La sensación allí dentro es agobiante: hay muchísima gente y huele a mantequilla rancia, inciensos extraños, humedad y yo que sé, pero estamos flipados y lo aguantamos bien.

Un vez vista la parte de abajo, subimos. La parte de arriba es descubierta y las vistas son increíbles. Estamos en pleno centro de Lhasa y tenemos vistas a la plaza de Barkhor, al Potala y al Himalaya, ¡impresionante!

Tras la visita a Jokhang, callejeamos de forma “oficial” por el centro de Lhasa, algo que algunos ya habíamos hecho el día anterior, cuando se supone que debíamos estar en el hotel descansando para aclimatarnos. Después de esto vamos a comer y, tras la comida quedamos de nuevo con el guía para continuar con la visita.

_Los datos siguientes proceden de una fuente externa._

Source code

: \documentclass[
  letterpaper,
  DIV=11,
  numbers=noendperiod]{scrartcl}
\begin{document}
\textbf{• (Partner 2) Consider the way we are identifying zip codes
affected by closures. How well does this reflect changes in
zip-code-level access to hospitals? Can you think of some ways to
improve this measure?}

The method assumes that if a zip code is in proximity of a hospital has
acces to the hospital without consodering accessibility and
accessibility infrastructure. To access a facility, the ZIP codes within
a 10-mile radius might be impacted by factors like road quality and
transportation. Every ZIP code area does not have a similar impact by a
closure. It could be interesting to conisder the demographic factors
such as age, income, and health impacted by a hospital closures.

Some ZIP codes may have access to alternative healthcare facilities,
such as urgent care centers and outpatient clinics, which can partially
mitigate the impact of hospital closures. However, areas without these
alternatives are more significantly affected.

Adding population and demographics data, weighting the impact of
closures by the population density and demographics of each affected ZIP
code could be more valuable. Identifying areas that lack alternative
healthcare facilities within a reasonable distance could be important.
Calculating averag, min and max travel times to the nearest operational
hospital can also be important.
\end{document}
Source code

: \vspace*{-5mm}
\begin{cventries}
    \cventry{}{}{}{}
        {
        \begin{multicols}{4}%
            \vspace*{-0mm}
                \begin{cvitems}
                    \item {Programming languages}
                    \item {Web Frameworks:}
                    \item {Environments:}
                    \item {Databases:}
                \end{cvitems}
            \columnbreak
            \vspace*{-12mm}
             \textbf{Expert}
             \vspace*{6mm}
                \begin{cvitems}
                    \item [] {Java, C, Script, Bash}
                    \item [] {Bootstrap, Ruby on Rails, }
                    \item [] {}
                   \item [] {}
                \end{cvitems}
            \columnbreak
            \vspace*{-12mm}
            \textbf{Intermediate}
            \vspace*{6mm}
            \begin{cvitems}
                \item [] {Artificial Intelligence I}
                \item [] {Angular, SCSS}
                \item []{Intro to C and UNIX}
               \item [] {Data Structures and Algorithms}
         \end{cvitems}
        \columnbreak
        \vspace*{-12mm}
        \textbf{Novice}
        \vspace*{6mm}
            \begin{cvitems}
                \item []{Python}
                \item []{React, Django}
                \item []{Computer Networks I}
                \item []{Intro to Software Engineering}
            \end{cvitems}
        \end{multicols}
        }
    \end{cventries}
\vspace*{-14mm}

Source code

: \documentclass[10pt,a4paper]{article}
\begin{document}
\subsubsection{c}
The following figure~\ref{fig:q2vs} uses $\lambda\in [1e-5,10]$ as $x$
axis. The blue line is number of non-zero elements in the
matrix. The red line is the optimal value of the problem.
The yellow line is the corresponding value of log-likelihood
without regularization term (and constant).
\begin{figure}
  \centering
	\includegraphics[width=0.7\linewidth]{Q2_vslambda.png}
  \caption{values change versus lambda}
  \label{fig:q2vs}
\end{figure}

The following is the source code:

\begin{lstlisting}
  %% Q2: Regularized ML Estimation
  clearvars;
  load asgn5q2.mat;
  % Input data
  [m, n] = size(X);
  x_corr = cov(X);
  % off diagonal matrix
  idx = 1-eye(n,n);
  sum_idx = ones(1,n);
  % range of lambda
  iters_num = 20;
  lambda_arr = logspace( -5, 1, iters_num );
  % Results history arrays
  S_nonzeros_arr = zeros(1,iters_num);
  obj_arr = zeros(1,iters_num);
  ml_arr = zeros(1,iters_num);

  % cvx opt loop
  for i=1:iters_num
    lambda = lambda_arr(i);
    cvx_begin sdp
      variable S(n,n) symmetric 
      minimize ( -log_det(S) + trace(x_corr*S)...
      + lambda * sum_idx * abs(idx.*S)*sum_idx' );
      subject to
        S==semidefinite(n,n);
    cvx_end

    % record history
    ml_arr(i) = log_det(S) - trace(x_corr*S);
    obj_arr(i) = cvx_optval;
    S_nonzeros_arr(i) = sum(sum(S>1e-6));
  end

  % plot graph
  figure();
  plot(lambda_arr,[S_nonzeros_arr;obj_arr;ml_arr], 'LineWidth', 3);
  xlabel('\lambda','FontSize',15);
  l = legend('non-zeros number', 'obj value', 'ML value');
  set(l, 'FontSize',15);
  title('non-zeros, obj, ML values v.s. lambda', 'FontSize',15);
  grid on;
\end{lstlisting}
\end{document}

Por la tarde toca el monasterio de Sera, en las afueras de Lhasa. En el edificio principal hay una sala enorme llena de una especie de sofás sin respaldo o de bancos con cojines donde encontramos a los monjes haciendo un ritual. El guía nos explica que uno de ellos hace preguntas y otro las tiene que contestar y si este no las contesta bien es sustituido por otro monje que pasa a sentarse en una especie de trono donde estaba el que ha fallado. Además de la parte puramente oral, el ritual se acompaña con algo parecido a palmadas en momentos concretos. Esto sirve para ejercitar la agilidad mental. Lo practican dos o tres horas cada día, en grupos pequeños, pero esto que estamos viendo nosotros es como una especie de examen.

Acabada la visita, vamos al hotel donde perreamos un rato, demasiado largo para mi gusto, que me muero por hincarle el diente a esta ciudad-mercado que es Lhasa. Salimos tarde y tardamos mil en conseguir encontrar un cajero (sí, ya estamos sin pelas otra vez…) y nos quedamos sin tiempo para compras. Vamos a cenar y, después, como está lloviendo y no está la cosa para salir (nosostros pensamos que diluvia, pero no, todavía no sabemos lo que es diluviar en Lhasa, eso lo descubrimos al día siguiente) nos vamos al hotel a echar unas partiditas.

¡Y a dormir, que mañana nos espera el Potala!